* WHAT YOU HAVE TO DO
Work through the data and report how many lines include the string "Dashboard", giving the number alone.
====== DATA FOR THIS EXERCISE
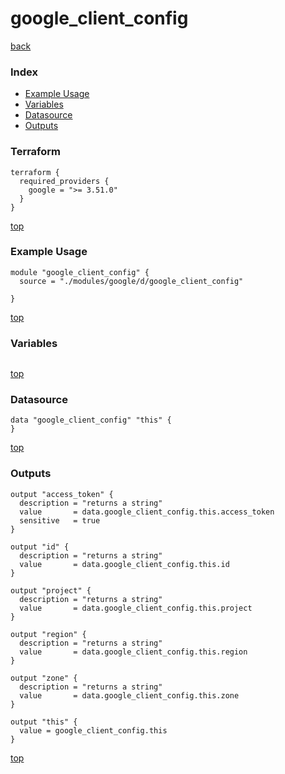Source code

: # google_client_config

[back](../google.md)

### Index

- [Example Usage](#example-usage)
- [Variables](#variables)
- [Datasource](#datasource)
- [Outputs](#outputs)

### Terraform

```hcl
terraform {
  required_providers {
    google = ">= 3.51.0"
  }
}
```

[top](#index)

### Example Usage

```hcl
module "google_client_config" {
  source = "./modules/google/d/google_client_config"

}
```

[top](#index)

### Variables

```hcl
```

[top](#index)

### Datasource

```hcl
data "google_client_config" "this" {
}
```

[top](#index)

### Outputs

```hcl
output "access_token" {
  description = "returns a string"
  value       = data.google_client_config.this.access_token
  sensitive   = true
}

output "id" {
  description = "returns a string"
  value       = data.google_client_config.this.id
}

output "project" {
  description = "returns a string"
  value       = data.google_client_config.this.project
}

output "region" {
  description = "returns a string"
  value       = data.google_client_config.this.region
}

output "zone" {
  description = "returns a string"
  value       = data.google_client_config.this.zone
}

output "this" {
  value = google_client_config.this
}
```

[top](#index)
============
====== DATA FOR THIS EXERCISE
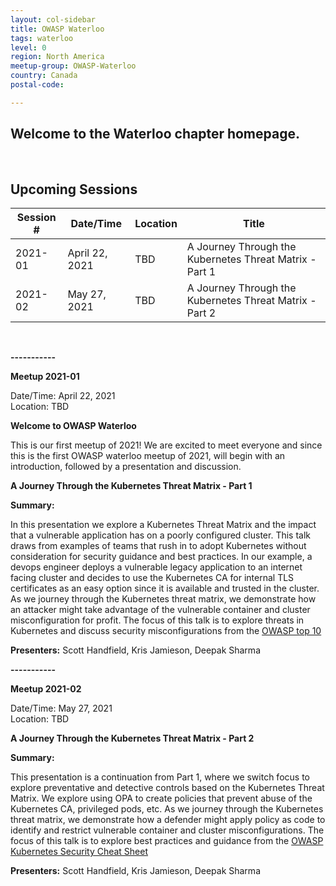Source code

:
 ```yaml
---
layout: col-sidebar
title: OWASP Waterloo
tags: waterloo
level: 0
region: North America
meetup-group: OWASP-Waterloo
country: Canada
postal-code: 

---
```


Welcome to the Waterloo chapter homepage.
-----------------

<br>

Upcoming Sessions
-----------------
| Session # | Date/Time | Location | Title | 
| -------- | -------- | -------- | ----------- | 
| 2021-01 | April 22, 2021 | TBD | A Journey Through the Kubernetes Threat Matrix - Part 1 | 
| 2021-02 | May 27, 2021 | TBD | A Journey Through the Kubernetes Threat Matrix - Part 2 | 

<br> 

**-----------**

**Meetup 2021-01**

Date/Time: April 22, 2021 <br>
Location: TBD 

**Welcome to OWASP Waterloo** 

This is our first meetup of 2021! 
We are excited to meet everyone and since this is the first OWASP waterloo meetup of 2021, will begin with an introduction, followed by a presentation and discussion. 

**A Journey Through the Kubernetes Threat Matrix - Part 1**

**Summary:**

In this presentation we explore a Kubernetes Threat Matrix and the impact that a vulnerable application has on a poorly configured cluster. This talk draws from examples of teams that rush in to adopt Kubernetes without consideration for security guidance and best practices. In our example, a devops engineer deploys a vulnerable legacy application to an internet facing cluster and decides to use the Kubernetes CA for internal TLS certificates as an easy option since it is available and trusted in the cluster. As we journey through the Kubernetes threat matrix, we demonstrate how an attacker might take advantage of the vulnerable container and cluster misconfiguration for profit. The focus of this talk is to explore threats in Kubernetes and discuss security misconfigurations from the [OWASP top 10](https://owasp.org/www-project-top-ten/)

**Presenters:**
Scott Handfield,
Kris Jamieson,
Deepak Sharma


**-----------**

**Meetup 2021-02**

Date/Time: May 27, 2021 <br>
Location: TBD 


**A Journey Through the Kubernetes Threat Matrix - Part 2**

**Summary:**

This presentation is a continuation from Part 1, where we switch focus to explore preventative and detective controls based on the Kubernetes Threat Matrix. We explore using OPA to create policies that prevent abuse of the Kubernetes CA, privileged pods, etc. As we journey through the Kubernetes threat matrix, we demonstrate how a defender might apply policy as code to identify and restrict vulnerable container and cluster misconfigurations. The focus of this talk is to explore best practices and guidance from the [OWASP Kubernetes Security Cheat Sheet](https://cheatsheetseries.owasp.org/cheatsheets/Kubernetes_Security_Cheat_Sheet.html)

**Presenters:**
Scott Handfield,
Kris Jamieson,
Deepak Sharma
============
====== DATA FOR THIS EXERCISE
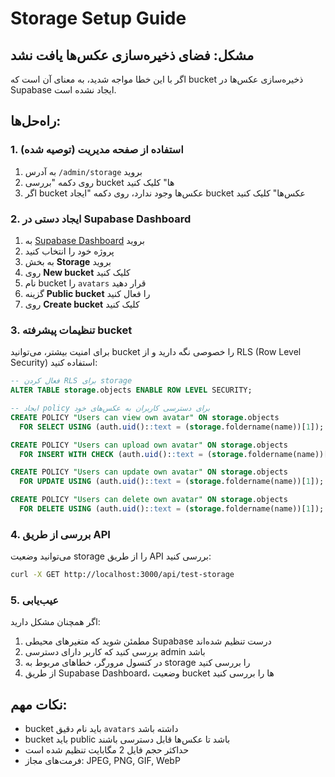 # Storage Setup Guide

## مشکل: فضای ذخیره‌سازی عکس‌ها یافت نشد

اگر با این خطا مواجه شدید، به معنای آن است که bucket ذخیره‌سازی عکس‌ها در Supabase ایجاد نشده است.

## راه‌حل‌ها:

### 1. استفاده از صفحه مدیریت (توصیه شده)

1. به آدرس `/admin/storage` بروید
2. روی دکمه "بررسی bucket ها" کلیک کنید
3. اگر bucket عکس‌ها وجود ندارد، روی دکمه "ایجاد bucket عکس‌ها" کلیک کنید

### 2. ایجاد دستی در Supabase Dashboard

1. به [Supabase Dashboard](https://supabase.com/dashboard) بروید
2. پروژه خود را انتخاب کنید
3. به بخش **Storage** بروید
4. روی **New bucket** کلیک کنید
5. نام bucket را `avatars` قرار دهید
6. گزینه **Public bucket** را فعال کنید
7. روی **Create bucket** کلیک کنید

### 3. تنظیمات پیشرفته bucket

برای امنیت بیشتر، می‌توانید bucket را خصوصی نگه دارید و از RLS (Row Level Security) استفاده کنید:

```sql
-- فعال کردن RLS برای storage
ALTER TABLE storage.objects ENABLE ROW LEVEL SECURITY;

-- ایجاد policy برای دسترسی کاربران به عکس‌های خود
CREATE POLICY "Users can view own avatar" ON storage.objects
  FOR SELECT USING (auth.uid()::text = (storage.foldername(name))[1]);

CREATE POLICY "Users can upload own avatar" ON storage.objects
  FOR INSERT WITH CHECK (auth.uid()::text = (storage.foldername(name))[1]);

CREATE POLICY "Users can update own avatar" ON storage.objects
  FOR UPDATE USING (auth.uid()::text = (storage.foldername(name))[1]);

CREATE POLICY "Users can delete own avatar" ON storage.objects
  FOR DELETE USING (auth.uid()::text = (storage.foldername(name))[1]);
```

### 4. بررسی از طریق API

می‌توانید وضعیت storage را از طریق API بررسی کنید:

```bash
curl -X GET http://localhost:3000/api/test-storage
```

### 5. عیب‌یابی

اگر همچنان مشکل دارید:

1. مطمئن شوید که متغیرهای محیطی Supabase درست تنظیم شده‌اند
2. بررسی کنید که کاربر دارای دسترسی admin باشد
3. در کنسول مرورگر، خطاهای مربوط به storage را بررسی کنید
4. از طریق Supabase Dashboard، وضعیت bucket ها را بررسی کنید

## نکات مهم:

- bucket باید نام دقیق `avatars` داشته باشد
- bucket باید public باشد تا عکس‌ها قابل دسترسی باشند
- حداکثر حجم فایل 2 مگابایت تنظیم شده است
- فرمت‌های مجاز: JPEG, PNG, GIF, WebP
============
* TASK RESULT
3